What you need to do >> Scan the lines below; pull out those with "BillyCool".

[[ Task material open ]]

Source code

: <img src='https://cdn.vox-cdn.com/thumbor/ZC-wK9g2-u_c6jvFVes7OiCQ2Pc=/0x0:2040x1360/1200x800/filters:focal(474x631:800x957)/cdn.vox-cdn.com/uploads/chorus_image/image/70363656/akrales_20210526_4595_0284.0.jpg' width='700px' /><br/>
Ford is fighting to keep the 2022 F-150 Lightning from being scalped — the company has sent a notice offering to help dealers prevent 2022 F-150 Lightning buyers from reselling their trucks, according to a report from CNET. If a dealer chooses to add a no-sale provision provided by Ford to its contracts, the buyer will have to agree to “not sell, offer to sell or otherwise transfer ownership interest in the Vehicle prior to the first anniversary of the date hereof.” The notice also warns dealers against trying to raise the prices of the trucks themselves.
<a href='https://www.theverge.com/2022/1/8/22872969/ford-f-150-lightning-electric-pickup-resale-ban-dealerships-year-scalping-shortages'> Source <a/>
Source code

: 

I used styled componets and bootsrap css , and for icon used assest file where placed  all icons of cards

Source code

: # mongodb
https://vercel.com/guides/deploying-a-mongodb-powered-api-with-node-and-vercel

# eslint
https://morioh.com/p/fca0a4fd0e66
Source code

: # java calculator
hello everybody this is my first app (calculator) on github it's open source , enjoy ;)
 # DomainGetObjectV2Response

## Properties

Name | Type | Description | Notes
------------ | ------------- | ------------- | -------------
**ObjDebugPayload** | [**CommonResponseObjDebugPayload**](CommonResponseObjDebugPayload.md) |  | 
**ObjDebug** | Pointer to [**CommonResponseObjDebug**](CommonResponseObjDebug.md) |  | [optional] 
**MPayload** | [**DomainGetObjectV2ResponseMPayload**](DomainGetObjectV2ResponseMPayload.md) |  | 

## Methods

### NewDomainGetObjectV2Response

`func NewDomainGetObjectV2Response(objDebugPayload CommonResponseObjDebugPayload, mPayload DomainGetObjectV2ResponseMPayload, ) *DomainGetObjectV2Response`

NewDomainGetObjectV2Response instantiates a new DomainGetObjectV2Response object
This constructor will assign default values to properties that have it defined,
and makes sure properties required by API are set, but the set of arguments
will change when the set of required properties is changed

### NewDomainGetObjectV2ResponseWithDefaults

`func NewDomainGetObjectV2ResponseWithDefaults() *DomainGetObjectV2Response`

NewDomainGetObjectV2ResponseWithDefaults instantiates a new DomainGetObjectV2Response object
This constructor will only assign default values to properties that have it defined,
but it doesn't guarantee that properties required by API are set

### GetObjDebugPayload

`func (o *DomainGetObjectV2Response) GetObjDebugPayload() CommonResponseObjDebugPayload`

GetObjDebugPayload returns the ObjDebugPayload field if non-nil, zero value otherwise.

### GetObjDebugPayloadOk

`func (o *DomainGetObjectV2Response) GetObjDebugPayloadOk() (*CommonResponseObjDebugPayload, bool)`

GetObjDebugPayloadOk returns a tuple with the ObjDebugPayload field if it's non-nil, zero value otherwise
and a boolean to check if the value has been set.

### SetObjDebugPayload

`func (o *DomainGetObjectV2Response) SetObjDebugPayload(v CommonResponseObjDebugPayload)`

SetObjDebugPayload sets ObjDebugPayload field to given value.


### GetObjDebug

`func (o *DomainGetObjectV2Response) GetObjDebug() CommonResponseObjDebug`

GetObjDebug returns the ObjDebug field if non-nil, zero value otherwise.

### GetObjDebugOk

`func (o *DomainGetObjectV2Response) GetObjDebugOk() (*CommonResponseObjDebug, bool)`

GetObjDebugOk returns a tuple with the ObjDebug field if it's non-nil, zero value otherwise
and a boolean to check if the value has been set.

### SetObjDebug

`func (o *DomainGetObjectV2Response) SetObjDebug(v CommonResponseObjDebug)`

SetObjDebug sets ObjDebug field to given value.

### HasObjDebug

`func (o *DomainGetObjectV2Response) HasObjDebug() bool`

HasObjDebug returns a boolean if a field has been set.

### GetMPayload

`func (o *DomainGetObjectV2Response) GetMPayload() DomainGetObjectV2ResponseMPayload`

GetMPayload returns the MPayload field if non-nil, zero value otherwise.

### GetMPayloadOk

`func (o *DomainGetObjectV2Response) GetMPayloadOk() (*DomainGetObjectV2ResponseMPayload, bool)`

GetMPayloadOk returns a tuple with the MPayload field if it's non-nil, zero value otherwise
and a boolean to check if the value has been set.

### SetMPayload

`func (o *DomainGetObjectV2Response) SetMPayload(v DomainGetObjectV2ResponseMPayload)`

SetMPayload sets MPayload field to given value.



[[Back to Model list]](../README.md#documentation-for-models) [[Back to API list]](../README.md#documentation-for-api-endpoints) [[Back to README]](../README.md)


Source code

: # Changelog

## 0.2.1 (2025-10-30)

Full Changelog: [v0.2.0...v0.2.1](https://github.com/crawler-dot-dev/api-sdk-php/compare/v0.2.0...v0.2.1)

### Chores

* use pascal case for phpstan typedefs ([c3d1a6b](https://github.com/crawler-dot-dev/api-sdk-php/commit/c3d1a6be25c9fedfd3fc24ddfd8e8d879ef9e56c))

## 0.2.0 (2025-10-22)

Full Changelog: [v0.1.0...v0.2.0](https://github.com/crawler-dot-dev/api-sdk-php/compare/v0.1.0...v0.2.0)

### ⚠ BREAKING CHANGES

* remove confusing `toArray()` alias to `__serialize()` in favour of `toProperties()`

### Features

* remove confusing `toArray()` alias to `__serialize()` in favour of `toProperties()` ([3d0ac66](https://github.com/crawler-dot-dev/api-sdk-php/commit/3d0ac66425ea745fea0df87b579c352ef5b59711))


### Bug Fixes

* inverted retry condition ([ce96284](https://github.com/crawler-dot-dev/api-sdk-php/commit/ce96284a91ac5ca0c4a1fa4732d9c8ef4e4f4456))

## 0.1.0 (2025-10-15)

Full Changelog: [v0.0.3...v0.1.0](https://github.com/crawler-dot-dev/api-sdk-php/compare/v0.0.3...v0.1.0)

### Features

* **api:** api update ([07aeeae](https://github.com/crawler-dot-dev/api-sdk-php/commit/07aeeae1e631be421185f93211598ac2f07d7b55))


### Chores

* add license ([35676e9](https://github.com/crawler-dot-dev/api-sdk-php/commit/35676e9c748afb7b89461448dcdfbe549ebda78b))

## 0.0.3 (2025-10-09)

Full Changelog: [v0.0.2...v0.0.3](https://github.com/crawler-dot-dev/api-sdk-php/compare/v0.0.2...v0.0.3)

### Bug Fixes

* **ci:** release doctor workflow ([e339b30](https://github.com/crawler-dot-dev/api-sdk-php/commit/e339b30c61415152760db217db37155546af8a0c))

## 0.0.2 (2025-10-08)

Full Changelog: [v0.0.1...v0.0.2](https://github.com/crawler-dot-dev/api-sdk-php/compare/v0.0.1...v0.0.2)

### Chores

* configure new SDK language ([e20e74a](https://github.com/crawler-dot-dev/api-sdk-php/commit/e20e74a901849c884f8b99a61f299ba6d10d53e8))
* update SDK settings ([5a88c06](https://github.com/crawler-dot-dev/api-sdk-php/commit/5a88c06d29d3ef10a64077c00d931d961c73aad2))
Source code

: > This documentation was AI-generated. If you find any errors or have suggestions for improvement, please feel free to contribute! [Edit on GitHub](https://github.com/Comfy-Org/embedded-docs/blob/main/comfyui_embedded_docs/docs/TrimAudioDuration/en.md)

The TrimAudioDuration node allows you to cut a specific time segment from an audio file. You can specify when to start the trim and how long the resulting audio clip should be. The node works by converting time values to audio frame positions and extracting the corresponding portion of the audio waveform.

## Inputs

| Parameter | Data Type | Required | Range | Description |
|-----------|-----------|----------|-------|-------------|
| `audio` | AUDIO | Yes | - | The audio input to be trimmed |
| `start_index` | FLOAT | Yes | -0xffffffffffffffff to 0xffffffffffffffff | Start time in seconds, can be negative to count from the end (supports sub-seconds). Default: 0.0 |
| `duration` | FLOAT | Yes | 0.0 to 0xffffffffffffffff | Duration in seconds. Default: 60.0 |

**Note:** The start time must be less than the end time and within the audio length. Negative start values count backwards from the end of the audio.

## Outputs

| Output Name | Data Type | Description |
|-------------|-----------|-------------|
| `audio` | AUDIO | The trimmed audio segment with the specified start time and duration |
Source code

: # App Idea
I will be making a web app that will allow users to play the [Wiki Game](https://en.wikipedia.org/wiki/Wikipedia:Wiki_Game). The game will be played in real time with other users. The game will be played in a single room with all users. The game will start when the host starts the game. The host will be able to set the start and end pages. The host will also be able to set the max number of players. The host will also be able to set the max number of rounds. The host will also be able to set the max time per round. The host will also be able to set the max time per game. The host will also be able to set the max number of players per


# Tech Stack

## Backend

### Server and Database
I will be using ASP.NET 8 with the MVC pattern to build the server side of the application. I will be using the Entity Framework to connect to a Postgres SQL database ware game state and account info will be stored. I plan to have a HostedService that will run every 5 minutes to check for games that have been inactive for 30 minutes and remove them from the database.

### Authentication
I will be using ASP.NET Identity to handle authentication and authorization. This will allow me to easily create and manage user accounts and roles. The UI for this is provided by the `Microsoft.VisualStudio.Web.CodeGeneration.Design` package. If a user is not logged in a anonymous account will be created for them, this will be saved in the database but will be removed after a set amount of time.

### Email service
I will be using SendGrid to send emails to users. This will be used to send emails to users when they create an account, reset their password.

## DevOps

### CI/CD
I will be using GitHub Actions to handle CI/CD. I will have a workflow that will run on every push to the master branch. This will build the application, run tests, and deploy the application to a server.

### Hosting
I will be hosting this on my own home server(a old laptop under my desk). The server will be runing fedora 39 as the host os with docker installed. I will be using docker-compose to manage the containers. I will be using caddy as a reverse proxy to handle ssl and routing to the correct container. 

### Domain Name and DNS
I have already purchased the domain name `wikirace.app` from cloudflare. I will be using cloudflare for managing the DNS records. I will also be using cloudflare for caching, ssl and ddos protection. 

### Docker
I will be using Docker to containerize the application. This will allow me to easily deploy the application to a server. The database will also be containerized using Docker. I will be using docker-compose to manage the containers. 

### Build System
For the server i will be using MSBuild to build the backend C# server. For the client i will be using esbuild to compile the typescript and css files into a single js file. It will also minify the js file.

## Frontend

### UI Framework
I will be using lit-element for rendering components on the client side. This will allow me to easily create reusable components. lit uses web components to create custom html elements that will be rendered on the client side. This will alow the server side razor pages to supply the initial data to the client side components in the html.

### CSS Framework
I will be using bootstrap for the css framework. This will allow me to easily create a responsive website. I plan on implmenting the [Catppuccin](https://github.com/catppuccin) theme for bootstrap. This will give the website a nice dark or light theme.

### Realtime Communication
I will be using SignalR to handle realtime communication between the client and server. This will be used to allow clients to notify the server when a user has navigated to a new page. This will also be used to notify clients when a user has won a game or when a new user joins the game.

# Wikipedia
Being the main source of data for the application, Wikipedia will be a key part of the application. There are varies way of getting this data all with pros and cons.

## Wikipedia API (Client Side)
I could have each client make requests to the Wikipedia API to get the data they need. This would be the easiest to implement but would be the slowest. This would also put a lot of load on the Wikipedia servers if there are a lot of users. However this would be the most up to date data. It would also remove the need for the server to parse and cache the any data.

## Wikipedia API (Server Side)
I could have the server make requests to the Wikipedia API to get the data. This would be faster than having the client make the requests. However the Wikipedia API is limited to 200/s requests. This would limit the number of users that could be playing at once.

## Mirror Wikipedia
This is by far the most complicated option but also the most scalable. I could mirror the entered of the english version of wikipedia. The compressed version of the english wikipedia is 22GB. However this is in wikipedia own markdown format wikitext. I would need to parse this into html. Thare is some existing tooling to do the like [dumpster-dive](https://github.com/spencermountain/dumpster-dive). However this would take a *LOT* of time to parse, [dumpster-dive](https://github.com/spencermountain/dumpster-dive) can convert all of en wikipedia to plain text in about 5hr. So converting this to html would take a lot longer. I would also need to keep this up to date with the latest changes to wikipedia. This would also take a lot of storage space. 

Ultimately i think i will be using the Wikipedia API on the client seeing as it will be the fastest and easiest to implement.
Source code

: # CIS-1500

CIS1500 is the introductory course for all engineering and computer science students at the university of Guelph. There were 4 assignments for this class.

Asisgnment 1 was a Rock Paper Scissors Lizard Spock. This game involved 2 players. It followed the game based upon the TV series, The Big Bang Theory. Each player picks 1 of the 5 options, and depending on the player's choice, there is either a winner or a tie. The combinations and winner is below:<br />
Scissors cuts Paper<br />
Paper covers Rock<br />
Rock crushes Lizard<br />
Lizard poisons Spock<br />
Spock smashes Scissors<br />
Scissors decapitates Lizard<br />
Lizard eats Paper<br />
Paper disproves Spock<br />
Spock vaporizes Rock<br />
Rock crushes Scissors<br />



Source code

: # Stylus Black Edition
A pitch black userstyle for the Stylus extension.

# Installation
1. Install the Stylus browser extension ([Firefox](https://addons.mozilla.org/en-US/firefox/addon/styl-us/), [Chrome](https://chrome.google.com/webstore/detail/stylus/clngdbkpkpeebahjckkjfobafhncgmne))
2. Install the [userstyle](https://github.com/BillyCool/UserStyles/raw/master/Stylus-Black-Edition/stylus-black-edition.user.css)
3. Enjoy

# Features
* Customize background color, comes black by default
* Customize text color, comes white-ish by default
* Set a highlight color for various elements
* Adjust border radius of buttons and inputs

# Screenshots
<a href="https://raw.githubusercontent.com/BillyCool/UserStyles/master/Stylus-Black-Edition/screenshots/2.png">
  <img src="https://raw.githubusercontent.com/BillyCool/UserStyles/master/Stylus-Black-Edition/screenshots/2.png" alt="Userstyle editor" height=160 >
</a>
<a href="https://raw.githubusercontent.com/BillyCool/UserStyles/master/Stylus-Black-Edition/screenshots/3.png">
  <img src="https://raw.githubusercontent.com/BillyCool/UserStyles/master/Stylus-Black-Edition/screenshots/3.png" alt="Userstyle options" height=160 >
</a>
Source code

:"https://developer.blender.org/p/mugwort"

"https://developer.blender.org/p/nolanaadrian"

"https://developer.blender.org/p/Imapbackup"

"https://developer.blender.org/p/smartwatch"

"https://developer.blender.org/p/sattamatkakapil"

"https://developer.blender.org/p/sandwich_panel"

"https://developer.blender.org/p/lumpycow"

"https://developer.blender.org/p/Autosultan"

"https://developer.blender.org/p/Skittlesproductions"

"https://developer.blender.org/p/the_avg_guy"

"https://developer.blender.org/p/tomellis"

[[ Task material closed ]]

Response box >>
2. Install the [userstyle](https://github.com/BillyCool/UserStyles/raw/master/Stylus-Black-Edition/stylus-black-edition.user.css)
<a href="https://raw.githubusercontent.com/BillyCool/UserStyles/master/Stylus-Black-Edition/screenshots/2.png">
  <img src="https://raw.githubusercontent.com/BillyCool/UserStyles/master/Stylus-Black-Edition/screenshots/2.png" alt="Userstyle editor" height=160 >
<a href="https://raw.githubusercontent.com/BillyCool/UserStyles/master/Stylus-Black-Edition/screenshots/3.png">
  <img src="https://raw.githubusercontent.com/BillyCool/UserStyles/master/Stylus-Black-Edition/screenshots/3.png" alt="Userstyle options" height=160 >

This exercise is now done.